Araştırmacılar, 2 bine yakın farklı örnekleme noktasından toplanan verileri analiz ederek okyanusun tüm katmanlarını detaylı bir şekilde inceleme imkanı buldu. Varılan sonuçlar oldukça şaşırtıcıydı: Mikroplastiklerin yüzeyle sınırlı kalmadığı, aksine görünmez bir sis tabakası gibi denizin tamamına yayıldığı anlaşıldı. Kuzeydoğu Üniversitesi’nden Profesör Aron Stubbins, bulguların ciddiyetini şu sözlerle ifade etti: “Mikroplastiklerin yüzeyde süzüldüğünü biliyorduk, ama tüm okyanusu plastik bir bulut gibi kaplamış olması bizi çok şaşırttı.”
Boyutları 5 milimetreden daha küçük olan plastik partiküllerine mikroplastik adı veriliyor. Bu parçacıkların bir kısmı doğrudan kozmetik veya ilaç endüstrisi için bu boyutta imal edilirken, çok daha büyük bir kısmı ise büyük plastik atıkların doğada tam olarak çözünemeyip zamanla ufalanması neticesinde meydana geliyor. Bu partiküller, yalnızca küçük olmalarıyla değil, aynı zamanda temizlenmelerinin neredeyse imkansız olması ve ekosisteme sessizce sızmaları nedeniyle büyük bir tehdit oluşturuyor.

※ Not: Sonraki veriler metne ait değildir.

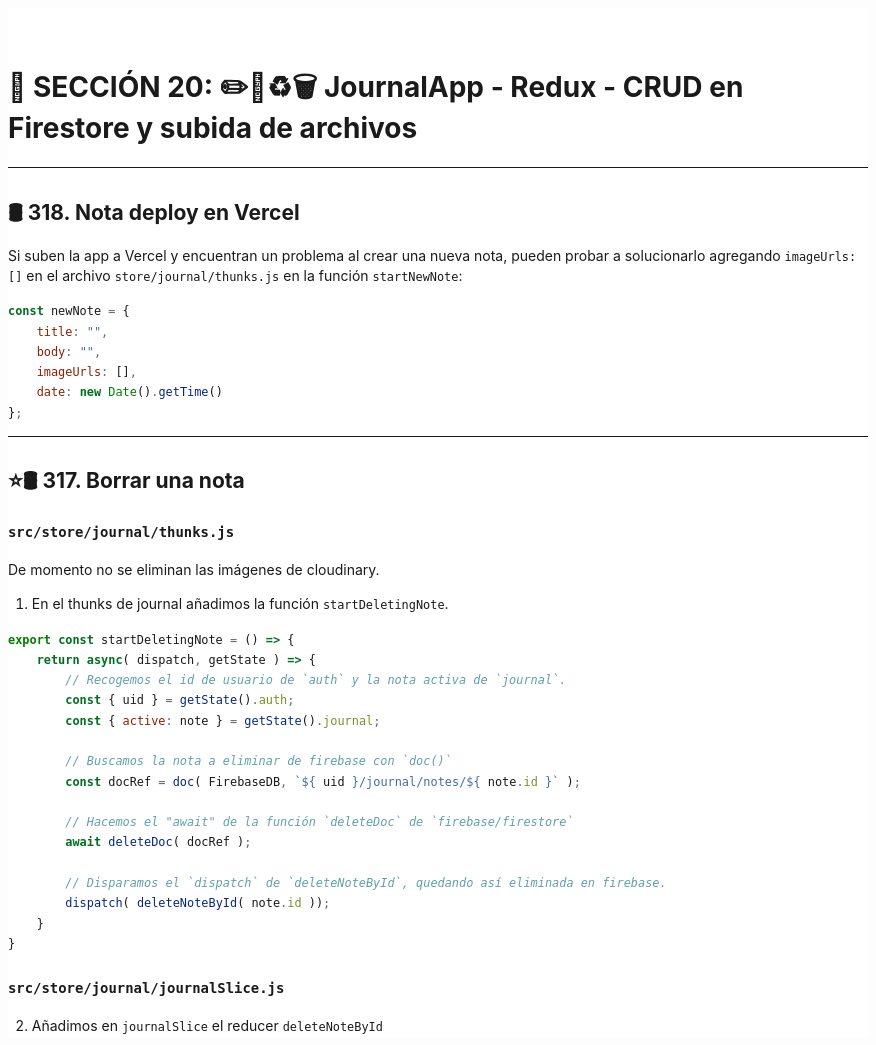 <br />

# 🏁 SECCIÓN 20: ✏️📖♻️🗑️ JournalApp - Redux - CRUD en Firestore y subida de archivos

---

## 🛢️ 318. Nota deploy en Vercel
Si suben la app a Vercel y encuentran un problema al crear una nueva nota, pueden probar a solucionarlo agregando `imageUrls: []` en el archivo `store/journal/thunks.js` en la función `startNewNote`:
```javascript
const newNote = {
    title: "",
    body: "",
    imageUrls: [],
    date: new Date().getTime()
};
```

---

## ⭐🛢️ 317. Borrar una nota

### `src/store/journal/thunks.js`

De momento no se eliminan las imágenes de cloudinary.

1. En el thunks de journal añadimos la función `startDeletingNote`.

```javascript
export const startDeletingNote = () => {
    return async( dispatch, getState ) => {
        // Recogemos el id de usuario de `auth` y la nota activa de `journal`.
        const { uid } = getState().auth;
        const { active: note } = getState().journal;

        // Buscamos la nota a eliminar de firebase con `doc()`
        const docRef = doc( FirebaseDB, `${ uid }/journal/notes/${ note.id }` );
  
        // Hacemos el "await" de la función `deleteDoc` de `firebase/firestore`
        await deleteDoc( docRef );

        // Disparamos el `dispatch` de `deleteNoteById`, quedando así eliminada en firebase.
        dispatch( deleteNoteById( note.id ));
    }
}
```


### `src/store/journal/journalSlice.js`

2. Añadimos en `journalSlice` el reducer `deleteNoteById`
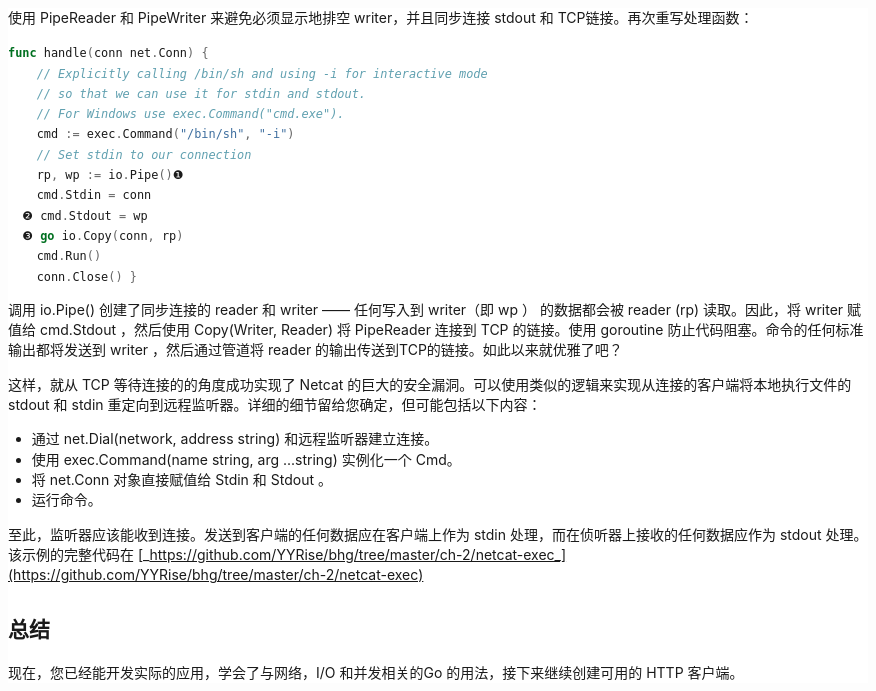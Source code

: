 使用 PipeReader 和 PipeWriter 来避免必须显示地排空 writer，并且同步连接 stdout 和 TCP链接。再次重写处理函数：

```go
func handle(conn net.Conn) {
    // Explicitly calling /bin/sh and using -i for interactive mode 
    // so that we can use it for stdin and stdout.
    // For Windows use exec.Command("cmd.exe").
    cmd := exec.Command("/bin/sh", "-i")
    // Set stdin to our connection
    rp, wp := io.Pipe()❶
    cmd.Stdin = conn
  ❷ cmd.Stdout = wp 
  ❸ go io.Copy(conn, rp)
    cmd.Run()
    conn.Close() }
```

调用 io.Pipe() 创建了同步连接的 reader 和 writer —— 任何写入到 writer（即 wp ） 的数据都会被 reader (rp) 读取。因此，将 writer 赋值给 cmd.Stdout ，然后使用 Copy(Writer, Reader) 将 PipeReader 连接到 TCP 的链接。使用 goroutine 防止代码阻塞。命令的任何标准输出都将发送到 writer ，然后通过管道将 reader 的输出传送到TCP的链接。如此以来就优雅了吧？

这样，就从 TCP 等待连接的的角度成功实现了 Netcat 的巨大的安全漏洞。可以使用类似的逻辑来实现从连接的客户端将本地执行文件的 stdout 和 stdin 重定向到远程监听器。详细的细节留给您确定，但可能包括以下内容：

- 通过 net.Dial(network, address string) 和远程监听器建立连接。
- 使用 exec.Command(name string, arg ...string) 实例化一个 Cmd。
- 将 net.Conn 对象直接赋值给 Stdin 和 Stdout 。
- 运行命令。

至此，监听器应该能收到连接。发送到客户端的任何数据应在客户端上作为 stdin 处理，而在侦听器上接收的任何数据应作为 stdout 处理。该示例的完整代码在 [_https://github.com/YYRise/bhg/tree/master/ch-2/netcat-exec_](https://github.com/YYRise/bhg/tree/master/ch-2/netcat-exec)

## 总结

现在，您已经能开发实际的应用，学会了与网络，I/O 和并发相关的Go 的用法，接下来继续创建可用的 HTTP 客户端。
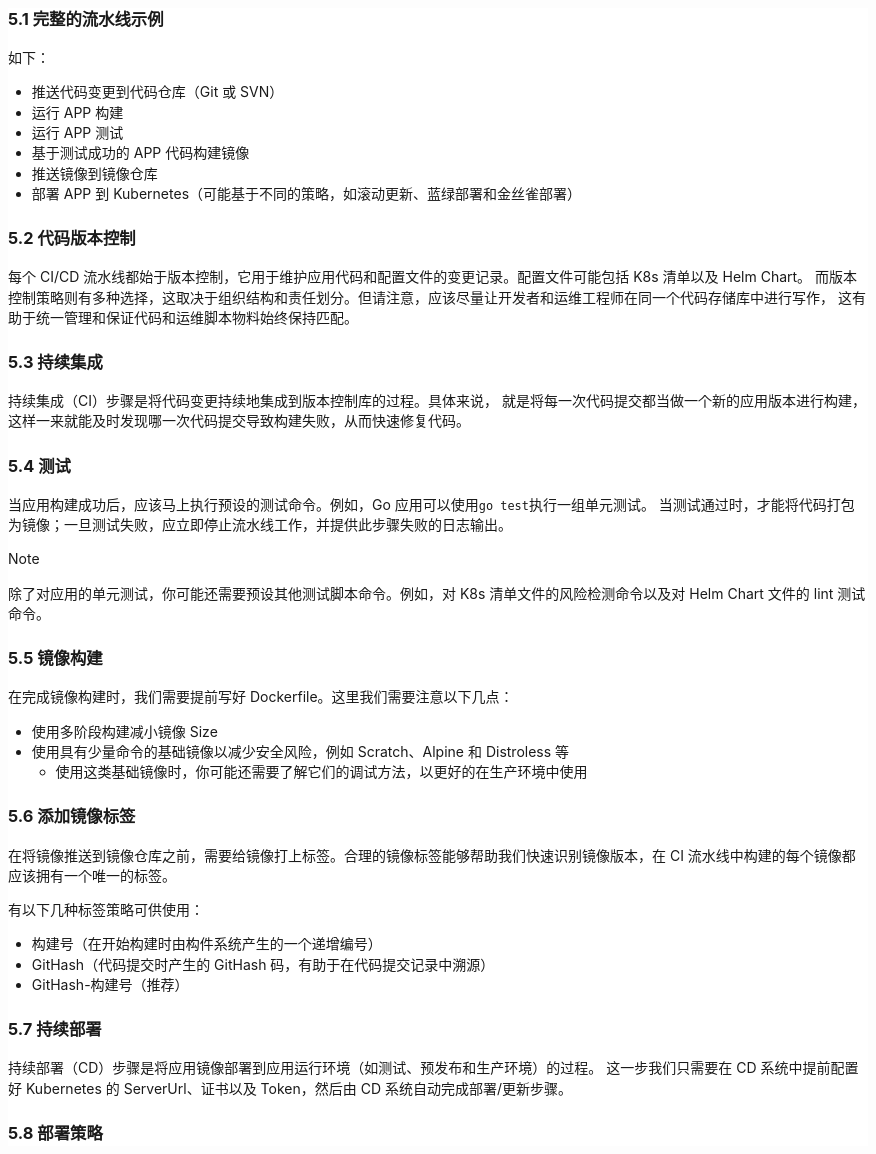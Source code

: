 ### 5.1 完整的流水线示例

如下：

- 推送代码变更到代码仓库（Git 或 SVN）
- 运行 APP 构建
- 运行 APP 测试
- 基于测试成功的 APP 代码构建镜像
- 推送镜像到镜像仓库
- 部署 APP 到 Kubernetes（可能基于不同的策略，如滚动更新、蓝绿部署和金丝雀部署）

### 5.2 代码版本控制

每个 CI/CD 流水线都始于版本控制，它用于维护应用代码和配置文件的变更记录。配置文件可能包括 K8s 清单以及 Helm Chart。
而版本控制策略则有多种选择，这取决于组织结构和责任划分。但请注意，应该尽量让开发者和运维工程师在同一个代码存储库中进行写作，
这有助于统一管理和保证代码和运维脚本物料始终保持匹配。

### 5.3 持续集成

持续集成（CI）步骤是将代码变更持续地集成到版本控制库的过程。具体来说，
就是将每一次代码提交都当做一个新的应用版本进行构建，这样一来就能及时发现哪一次代码提交导致构建失败，从而快速修复代码。

### 5.4 测试

当应用构建成功后，应该马上执行预设的测试命令。例如，Go 应用可以使用`go test`执行一组单元测试。
当测试通过时，才能将代码打包为镜像；一旦测试失败，应立即停止流水线工作，并提供此步骤失败的日志输出。

> [!NOTE]
> 除了对应用的单元测试，你可能还需要预设其他测试脚本命令。例如，对 K8s 清单文件的风险检测命令以及对 Helm Chart 文件的 lint
> 测试命令。

### 5.5 镜像构建

在完成镜像构建时，我们需要提前写好 Dockerfile。这里我们需要注意以下几点：

- 使用多阶段构建减小镜像 Size
- 使用具有少量命令的基础镜像以减少安全风险，例如 Scratch、Alpine 和 Distroless 等
    - 使用这类基础镜像时，你可能还需要了解它们的调试方法，以更好的在生产环境中使用

### 5.6 添加镜像标签

在将镜像推送到镜像仓库之前，需要给镜像打上标签。合理的镜像标签能够帮助我们快速识别镜像版本，在 CI 流水线中构建的每个镜像都应该拥有一个唯一的标签。

有以下几种标签策略可供使用：

- 构建号（在开始构建时由构件系统产生的一个递增编号）
- GitHash（代码提交时产生的 GitHash 码，有助于在代码提交记录中溯源）
- GitHash-构建号（推荐）

### 5.7 持续部署

持续部署（CD）步骤是将应用镜像部署到应用运行环境（如测试、预发布和生产环境）的过程。
这一步我们只需要在 CD 系统中提前配置好 Kubernetes 的 ServerUrl、证书以及 Token，然后由 CD 系统自动完成部署/更新步骤。

### 5.8 部署策略
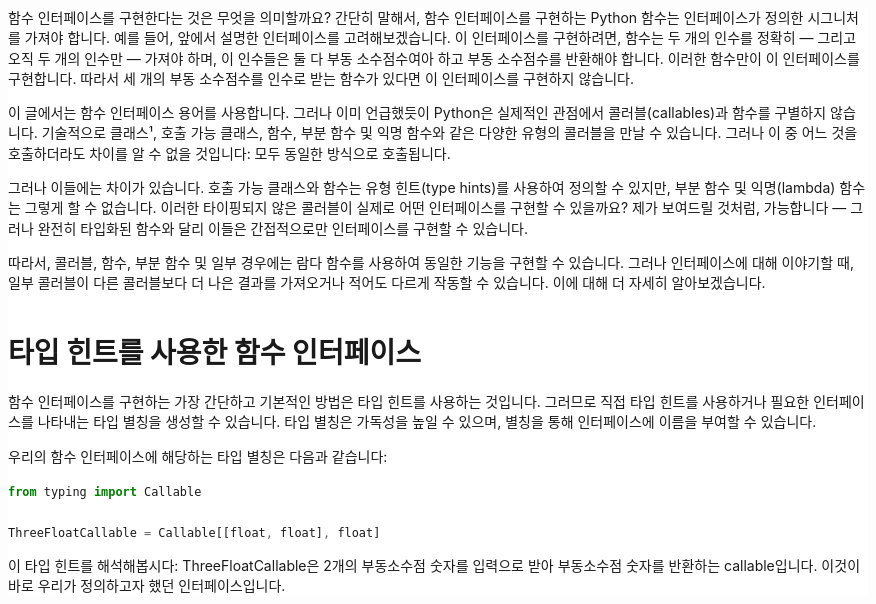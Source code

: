 함수 인터페이스를 구현한다는 것은 무엇을 의미할까요? 간단히 말해서, 함수 인터페이스를 구현하는 Python 함수는 인터페이스가 정의한 시그니처를 가져야 합니다. 예를 들어, 앞에서 설명한 인터페이스를 고려해보겠습니다. 이 인터페이스를 구현하려면, 함수는 두 개의 인수를 정확히 — 그리고 오직 두 개의 인수만 — 가져야 하며, 이 인수들은 둘 다 부동 소수점수여아 하고 부동 소수점수를 반환해야 합니다. 이러한 함수만이 이 인터페이스를 구현합니다. 따라서 세 개의 부동 소수점수를 인수로 받는 함수가 있다면 이 인터페이스를 구현하지 않습니다.


<ins class="adsbygoogle"
     style="display:block"
     data-ad-client="ca-pub-4877378276818686"
     data-ad-slot="1549334788"
     data-ad-format="auto"
     data-full-width-responsive="true"></ins>
<script>
(adsbygoogle = window.adsbygoogle || []).push({});
</script>

이 글에서는 함수 인터페이스 용어를 사용합니다. 그러나 이미 언급했듯이 Python은 실제적인 관점에서 콜러블(callables)과 함수를 구별하지 않습니다. 기술적으로 클래스¹, 호출 가능 클래스, 함수, 부분 함수 및 익명 함수와 같은 다양한 유형의 콜러블을 만날 수 있습니다. 그러나 이 중 어느 것을 호출하더라도 차이를 알 수 없을 것입니다: 모두 동일한 방식으로 호출됩니다.

그러나 이들에는 차이가 있습니다. 호출 가능 클래스와 함수는 유형 힌트(type hints)를 사용하여 정의할 수 있지만, 부분 함수 및 익명(lambda) 함수는 그렇게 할 수 없습니다. 이러한 타이핑되지 않은 콜러블이 실제로 어떤 인터페이스를 구현할 수 있을까요? 제가 보여드릴 것처럼, 가능합니다 — 그러나 완전히 타입화된 함수와 달리 이들은 간접적으로만 인터페이스를 구현할 수 있습니다.

따라서, 콜러블, 함수, 부분 함수 및 일부 경우에는 람다 함수를 사용하여 동일한 기능을 구현할 수 있습니다. 그러나 인터페이스에 대해 이야기할 때, 일부 콜러블이 다른 콜러블보다 더 나은 결과를 가져오거나 적어도 다르게 작동할 수 있습니다. 이에 대해 더 자세히 알아보겠습니다.

# 타입 힌트를 사용한 함수 인터페이스


<ins class="adsbygoogle"
     style="display:block"
     data-ad-client="ca-pub-4877378276818686"
     data-ad-slot="1549334788"
     data-ad-format="auto"
     data-full-width-responsive="true"></ins>
<script>
(adsbygoogle = window.adsbygoogle || []).push({});
</script>

함수 인터페이스를 구현하는 가장 간단하고 기본적인 방법은 타입 힌트를 사용하는 것입니다. 그러므로 직접 타입 힌트를 사용하거나 필요한 인터페이스를 나타내는 타입 별칭을 생성할 수 있습니다. 타입 별칭은 가독성을 높일 수 있으며, 별칭을 통해 인터페이스에 이름을 부여할 수 있습니다.

우리의 함수 인터페이스에 해당하는 타입 별칭은 다음과 같습니다:

```js
from typing import Callable

ThreeFloatCallable = Callable[[float, float], float]
```

이 타입 힌트를 해석해봅시다: ThreeFloatCallable은 2개의 부동소수점 숫자를 입력으로 받아 부동소수점 숫자를 반환하는 callable입니다. 이것이 바로 우리가 정의하고자 했던 인터페이스입니다.


<ins class="adsbygoogle"
     style="display:block"
     data-ad-client="ca-pub-4877378276818686"
     data-ad-slot="1549334788"
     data-ad-format="auto"
     data-full-width-responsive="true"></ins>
<script>
(adsbygoogle = window.adsbygoogle || []).push({});
</script>
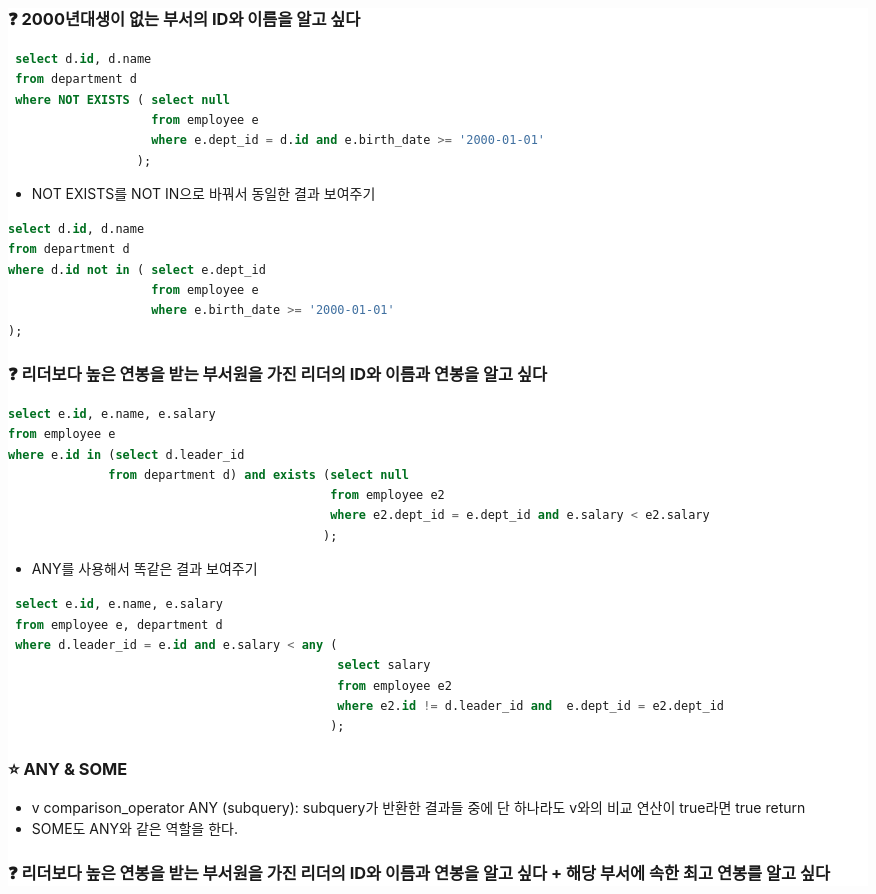 ### ❓ 2000년대생이 없는 부서의 ID와 이름을 알고 싶다

```sql
 select d.id, d.name
 from department d
 where NOT EXISTS ( select null
			        from employee e
                    where e.dept_id = d.id and e.birth_date >= '2000-01-01' 
                  );   
```

- NOT EXISTS를 NOT IN으로 바꿔서 동일한 결과 보여주기 

```sql
select d.id, d.name
from department d
where d.id not in ( select e.dept_id
                    from employee e
                    where e.birth_date >= '2000-01-01'
);
```

### ❓ 리더보다 높은 연봉을 받는 부서원을 가진 리더의 ID와 이름과 연봉을 알고 싶다

```sql
select e.id, e.name, e.salary
from employee e
where e.id in (select d.leader_id
              from department d) and exists (select null
                                             from employee e2
                                             where e2.dept_id = e.dept_id and e.salary < e2.salary
								            );
```

- ANY를 사용해서 똑같은 결과 보여주기 

```sql
 select e.id, e.name, e.salary
 from employee e, department d
 where d.leader_id = e.id and e.salary < any (
			                                  select salary									
                                              from employee e2
                                              where e2.id != d.leader_id and  e.dept_id = e2.dept_id
                                             ); 
```      

### ⭐ ANY & SOME
- v comparison_operator ANY (subquery): subquery가 반환한 결과들 중에 단 하나라도 v와의 비교 연산이 true라면 true return
- SOME도 ANY와 같은 역할을 한다.

### ❓ 리더보다 높은 연봉을 받는 부서원을 가진 리더의 ID와 이름과 연봉을 알고 싶다 + 해당 부서에 속한 최고 연봉를 알고 싶다
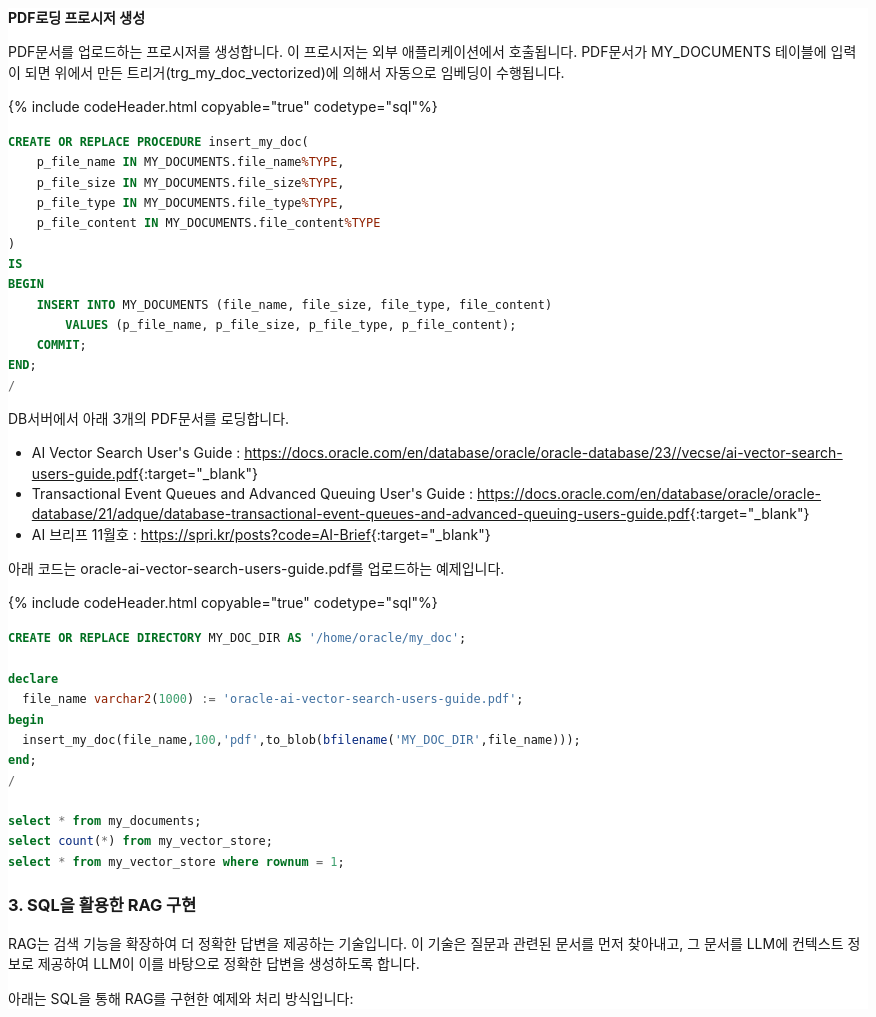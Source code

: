 
**PDF로딩 프로시저 생성**

PDF문서를 업로드하는 프로시저를 생성합니다. 이 프로시저는 외부 애플리케이션에서 호출됩니다.
PDF문서가 MY_DOCUMENTS 테이블에 입력이 되면 위에서 만든 트리거(trg_my_doc_vectorized)에 의해서 자동으로 임베딩이 수행됩니다. 

{% include codeHeader.html copyable="true" codetype="sql"%}
```sql
CREATE OR REPLACE PROCEDURE insert_my_doc(
    p_file_name IN MY_DOCUMENTS.file_name%TYPE,
    p_file_size IN MY_DOCUMENTS.file_size%TYPE,
    p_file_type IN MY_DOCUMENTS.file_type%TYPE,
    p_file_content IN MY_DOCUMENTS.file_content%TYPE
)
IS 
BEGIN 
    INSERT INTO MY_DOCUMENTS (file_name, file_size, file_type, file_content)
        VALUES (p_file_name, p_file_size, p_file_type, p_file_content);
    COMMIT;
END;
/
```

DB서버에서 아래 3개의 PDF문서를 로딩합니다. 

- AI Vector Search User's Guide : <https://docs.oracle.com/en/database/oracle/oracle-database/23//vecse/ai-vector-search-users-guide.pdf>{:target="_blank"}
- Transactional Event Queues and Advanced Queuing User's Guide : <https://docs.oracle.com/en/database/oracle/oracle-database/21/adque/database-transactional-event-queues-and-advanced-queuing-users-guide.pdf>{:target="_blank"}
- AI 브리프 11월호 : <https://spri.kr/posts?code=AI-Brief>{:target="_blank"}

아래 코드는 oracle-ai-vector-search-users-guide.pdf를 업로드하는 예제입니다.

{% include codeHeader.html copyable="true" codetype="sql"%}
```sql
CREATE OR REPLACE DIRECTORY MY_DOC_DIR AS '/home/oracle/my_doc';

declare
  file_name varchar2(1000) := 'oracle-ai-vector-search-users-guide.pdf';
begin
  insert_my_doc(file_name,100,'pdf',to_blob(bfilename('MY_DOC_DIR',file_name)));
end;
/

select * from my_documents;
select count(*) from my_vector_store;
select * from my_vector_store where rownum = 1;
``` 

### 3. SQL을 활용한 RAG 구현

RAG는 검색 기능을 확장하여 더 정확한 답변을 제공하는 기술입니다.
이 기술은 질문과 관련된 문서를 먼저 찾아내고, 그 문서를 LLM에 컨텍스트 정보로 제공하여 LLM이 이를 바탕으로 정확한 답변을 생성하도록 합니다.

아래는 SQL을 통해 RAG를 구현한 예제와 처리 방식입니다:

Uzmanlar, planktonlar tarafından yutulan bu mikroplastiklerin, besin zinciri aracılığıyla deniz canlılarına ve nihayetinde balıkları tüketen insanlara kadar ulaşabildiğini vurguluyor. Ön veriler, bu plastiklerin vücuda girmesinin uzun vadede kan dolaşımı rahatsızlıkları, hafıza zayıflaması, üreme sistemi bozuklukları ve kanser gibi ciddi sağlık sorunlarıyla bağlantılı olabileceğine işaret ediyor.
Bu görünmez tehlikeyle mücadele etmek amacıyla dünya çapında çeşitli önlemler alınmaya başlandı. İngiltere ve Fransa, fast-food sektöründe tek kullanımlık plastik çatal, bıçak ve tabakların kullanımını yasaklarken, ABD’nin birçok eyaletinde de plastik poşetler ve köpük ambalajlar kullanımdan kaldırılıyor. Bilimsel cephede de umut vadeden çalışmalar mevcut: Bir ekip, yumurta akı kullanarak deniz suyundaki mikroplastikleri süzmek için bir yöntem geliştirdi. Bir başka grup ise yapay zeka ile yönetilen robotlar aracılığıyla okyanusları temizlemeyi hedefleyen sistemler tasarlıyor.
Ancak uzmanlara göre, tüm bu girişimlerin kalıcı bir sonuca ulaşabilmesi için atılması gereken en temel adım, plastik tüketimini kökten azaltmaktır. Gündelik hayatta bez alışveriş çantaları, yeniden kullanılabilir cam şişeler ve katı şampuan gibi alternatifleri tercih etmek, bu devasa çevre sorunuyla mücadelede bireylerin de etkili bir rol oynamasını sağlayabilir.